## Work request
Please take the lines from the one holding "- [ ] Study financial" through the one holding "- [ ] Experiment" in the data below and copy them exactly.

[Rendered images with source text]

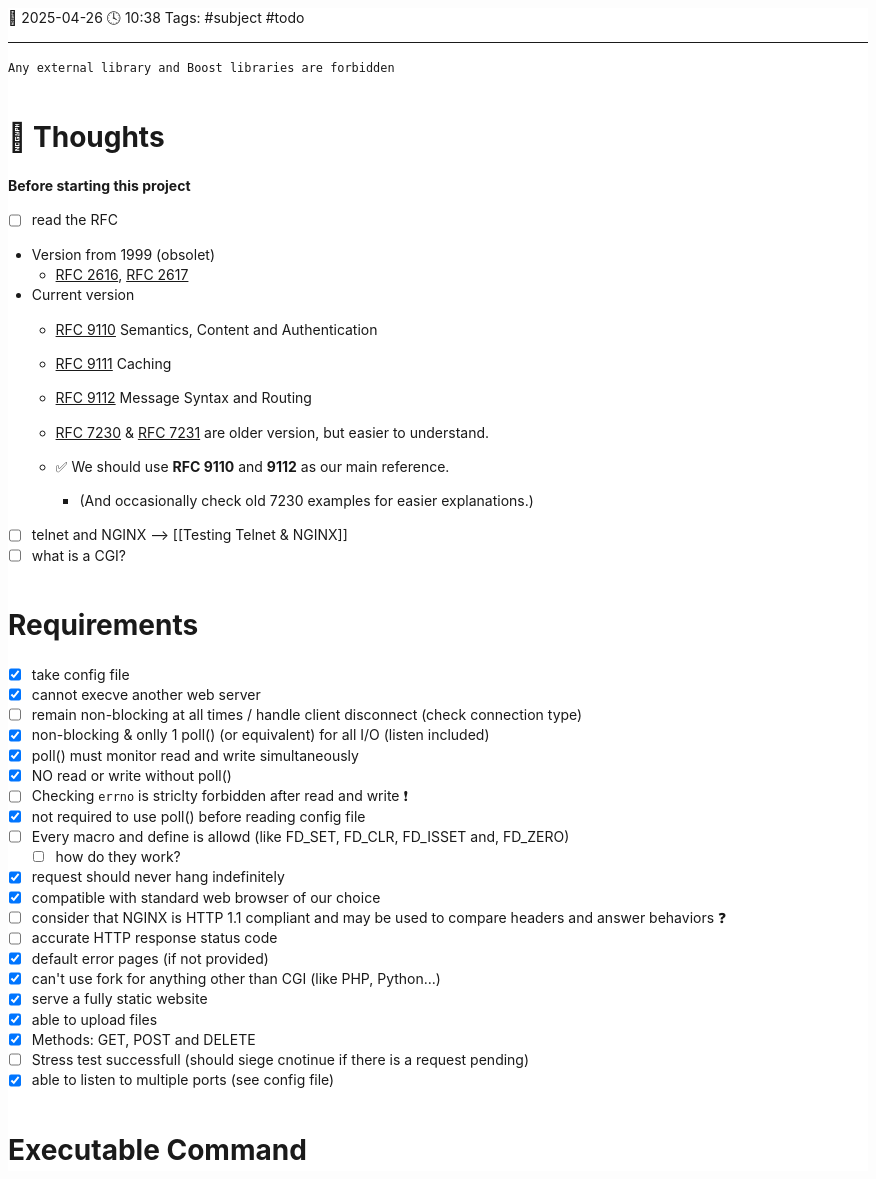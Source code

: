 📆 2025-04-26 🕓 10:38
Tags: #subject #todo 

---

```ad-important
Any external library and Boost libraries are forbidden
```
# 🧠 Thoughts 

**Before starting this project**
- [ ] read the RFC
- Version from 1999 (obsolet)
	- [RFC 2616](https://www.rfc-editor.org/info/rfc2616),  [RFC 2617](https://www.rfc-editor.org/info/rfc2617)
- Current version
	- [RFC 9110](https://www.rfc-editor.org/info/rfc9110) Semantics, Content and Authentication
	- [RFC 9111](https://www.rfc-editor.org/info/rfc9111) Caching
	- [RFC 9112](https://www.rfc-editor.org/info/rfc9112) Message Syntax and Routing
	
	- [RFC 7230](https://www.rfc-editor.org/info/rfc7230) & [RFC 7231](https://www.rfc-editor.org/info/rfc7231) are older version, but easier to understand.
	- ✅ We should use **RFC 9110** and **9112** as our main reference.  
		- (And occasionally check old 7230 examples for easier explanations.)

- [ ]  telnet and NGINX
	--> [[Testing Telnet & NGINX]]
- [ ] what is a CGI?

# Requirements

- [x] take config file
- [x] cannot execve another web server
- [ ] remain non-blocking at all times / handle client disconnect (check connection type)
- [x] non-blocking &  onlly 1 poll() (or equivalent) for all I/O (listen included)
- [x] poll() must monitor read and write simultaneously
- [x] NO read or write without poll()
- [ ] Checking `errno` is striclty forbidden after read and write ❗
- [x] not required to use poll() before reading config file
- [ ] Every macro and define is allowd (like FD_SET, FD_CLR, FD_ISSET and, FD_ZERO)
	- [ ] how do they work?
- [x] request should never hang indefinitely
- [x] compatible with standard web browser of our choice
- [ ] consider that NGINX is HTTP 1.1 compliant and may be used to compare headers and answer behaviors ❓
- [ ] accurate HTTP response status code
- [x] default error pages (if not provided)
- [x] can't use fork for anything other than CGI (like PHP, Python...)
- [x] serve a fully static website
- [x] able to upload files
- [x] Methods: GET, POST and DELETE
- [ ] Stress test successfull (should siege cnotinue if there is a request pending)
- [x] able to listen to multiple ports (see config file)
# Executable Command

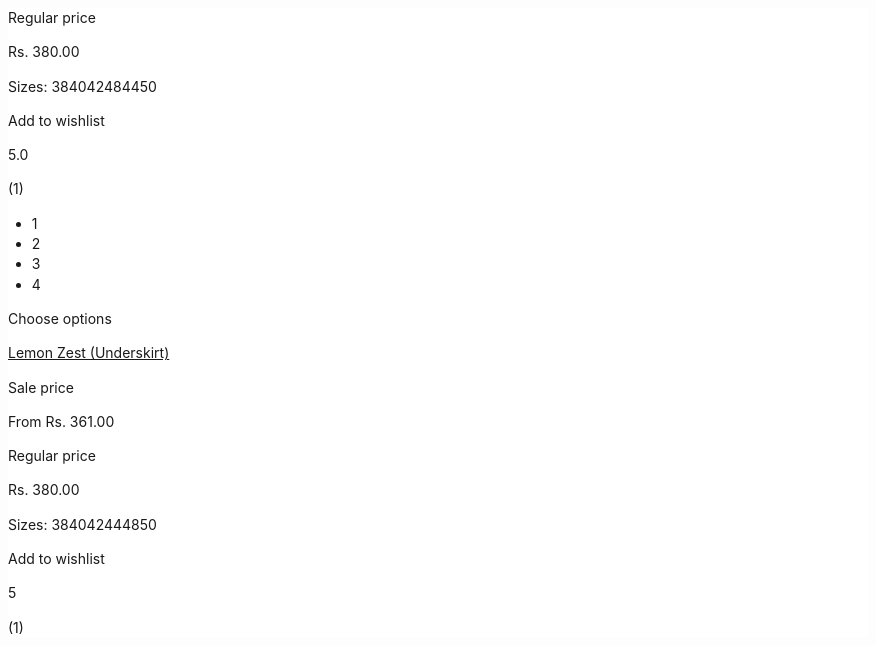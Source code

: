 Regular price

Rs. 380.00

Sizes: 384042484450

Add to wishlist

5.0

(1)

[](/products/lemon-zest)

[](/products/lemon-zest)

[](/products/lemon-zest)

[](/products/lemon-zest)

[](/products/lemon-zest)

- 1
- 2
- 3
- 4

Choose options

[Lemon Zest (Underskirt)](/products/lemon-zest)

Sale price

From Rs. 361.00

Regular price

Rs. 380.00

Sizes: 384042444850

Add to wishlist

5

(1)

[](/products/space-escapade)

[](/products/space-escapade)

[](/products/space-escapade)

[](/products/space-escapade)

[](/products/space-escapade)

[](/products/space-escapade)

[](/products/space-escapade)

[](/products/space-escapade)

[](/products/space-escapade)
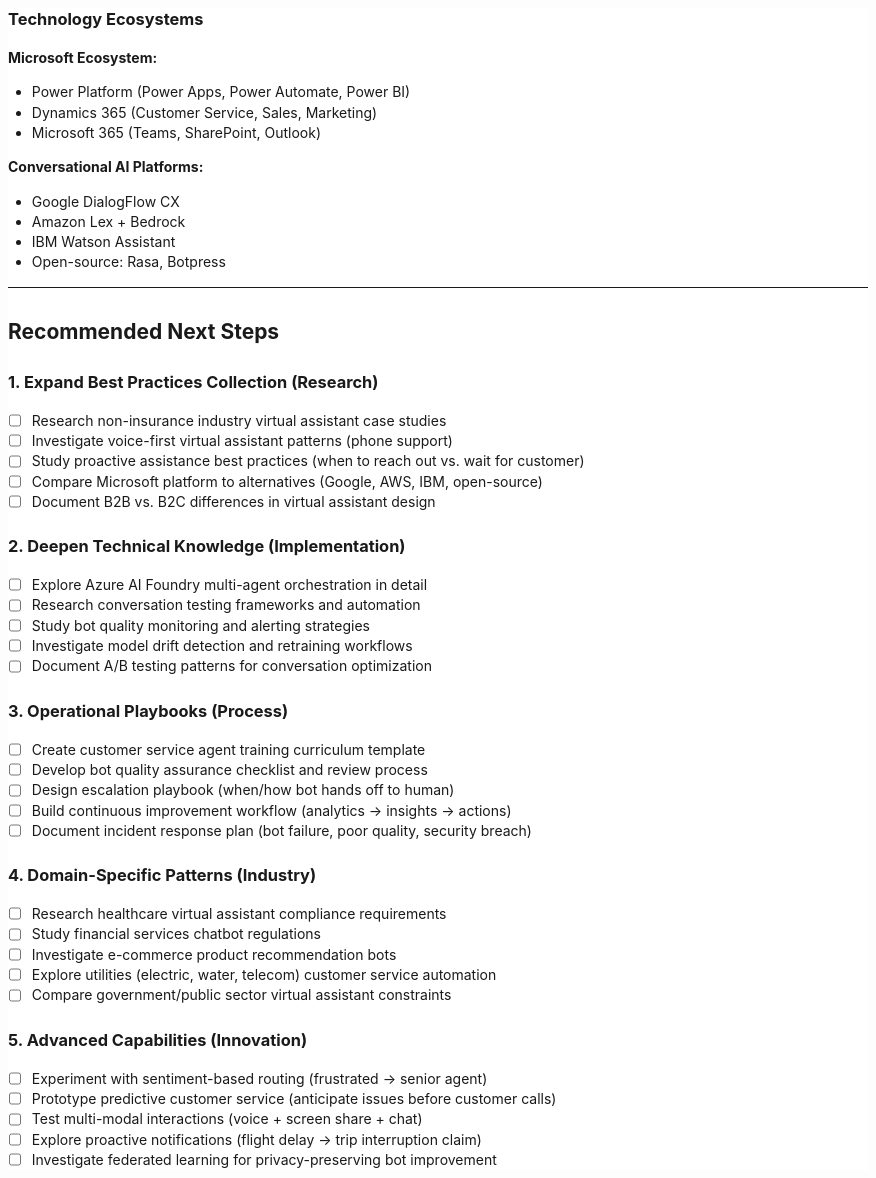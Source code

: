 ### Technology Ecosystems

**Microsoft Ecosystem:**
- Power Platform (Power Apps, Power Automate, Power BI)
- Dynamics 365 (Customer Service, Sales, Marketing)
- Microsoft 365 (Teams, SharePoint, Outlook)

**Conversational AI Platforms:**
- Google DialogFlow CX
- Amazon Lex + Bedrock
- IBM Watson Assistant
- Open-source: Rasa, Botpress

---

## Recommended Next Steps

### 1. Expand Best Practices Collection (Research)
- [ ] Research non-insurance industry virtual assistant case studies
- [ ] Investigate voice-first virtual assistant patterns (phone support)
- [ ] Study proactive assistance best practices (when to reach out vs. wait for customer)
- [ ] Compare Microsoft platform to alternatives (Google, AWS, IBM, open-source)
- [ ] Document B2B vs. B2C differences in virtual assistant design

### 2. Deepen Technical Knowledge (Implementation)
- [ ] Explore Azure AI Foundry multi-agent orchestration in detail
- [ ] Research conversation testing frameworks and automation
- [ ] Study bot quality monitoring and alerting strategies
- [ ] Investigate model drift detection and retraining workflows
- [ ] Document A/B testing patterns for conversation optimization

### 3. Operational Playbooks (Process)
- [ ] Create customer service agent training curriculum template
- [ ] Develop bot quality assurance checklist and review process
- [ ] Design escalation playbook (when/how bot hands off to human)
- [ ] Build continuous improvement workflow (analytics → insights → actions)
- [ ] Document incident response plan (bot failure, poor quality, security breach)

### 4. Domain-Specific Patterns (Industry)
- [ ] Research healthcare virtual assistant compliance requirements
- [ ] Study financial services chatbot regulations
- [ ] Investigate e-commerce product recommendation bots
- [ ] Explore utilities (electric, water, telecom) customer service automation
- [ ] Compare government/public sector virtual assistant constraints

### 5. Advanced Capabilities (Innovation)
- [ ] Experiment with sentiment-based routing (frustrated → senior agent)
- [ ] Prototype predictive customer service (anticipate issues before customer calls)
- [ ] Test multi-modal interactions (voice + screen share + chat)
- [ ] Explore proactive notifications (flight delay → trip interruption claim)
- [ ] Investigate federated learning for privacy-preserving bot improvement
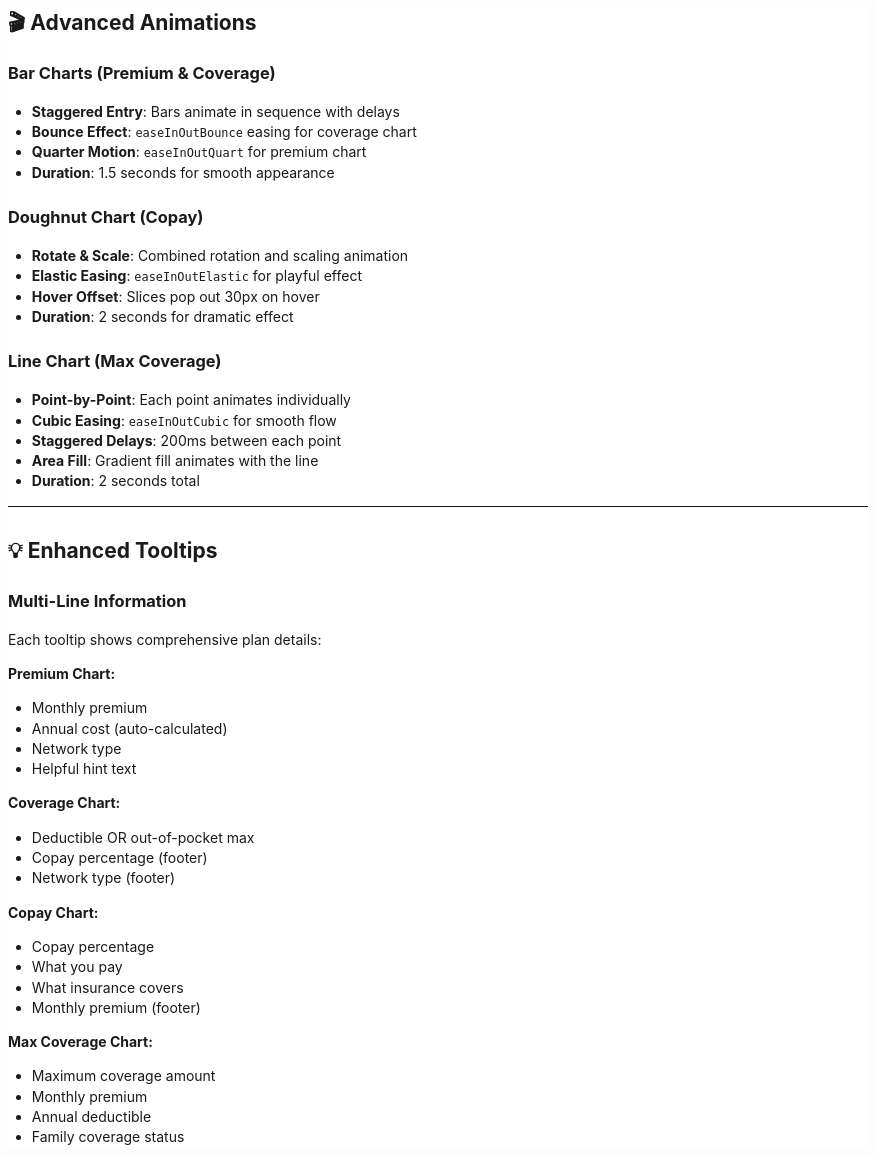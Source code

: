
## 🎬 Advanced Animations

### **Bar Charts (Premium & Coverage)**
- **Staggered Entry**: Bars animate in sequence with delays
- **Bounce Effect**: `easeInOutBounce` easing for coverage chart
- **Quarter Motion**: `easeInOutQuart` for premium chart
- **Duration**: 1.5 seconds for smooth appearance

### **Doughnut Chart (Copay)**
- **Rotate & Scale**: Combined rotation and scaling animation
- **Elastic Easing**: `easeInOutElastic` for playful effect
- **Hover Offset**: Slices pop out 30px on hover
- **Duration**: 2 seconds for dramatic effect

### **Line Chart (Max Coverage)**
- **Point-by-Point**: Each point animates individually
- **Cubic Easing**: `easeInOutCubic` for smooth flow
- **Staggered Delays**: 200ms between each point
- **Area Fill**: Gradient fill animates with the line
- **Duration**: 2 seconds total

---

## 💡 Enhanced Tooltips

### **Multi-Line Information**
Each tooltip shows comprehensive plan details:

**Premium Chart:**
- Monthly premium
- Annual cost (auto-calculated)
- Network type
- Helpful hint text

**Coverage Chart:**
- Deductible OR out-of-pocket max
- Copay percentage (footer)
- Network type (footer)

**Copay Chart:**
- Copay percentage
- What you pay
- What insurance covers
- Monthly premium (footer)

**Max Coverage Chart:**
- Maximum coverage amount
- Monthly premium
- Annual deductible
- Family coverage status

## Written reply
- [ ] Study financial services chatbot regulations
- [ ] Investigate e-commerce product recommendation bots
- [ ] Explore utilities (electric, water, telecom) customer service automation
- [ ] Compare government/public sector virtual assistant constraints

### 5. Advanced Capabilities (Innovation)
- [ ] Experiment with sentiment-based routing (frustrated → senior agent)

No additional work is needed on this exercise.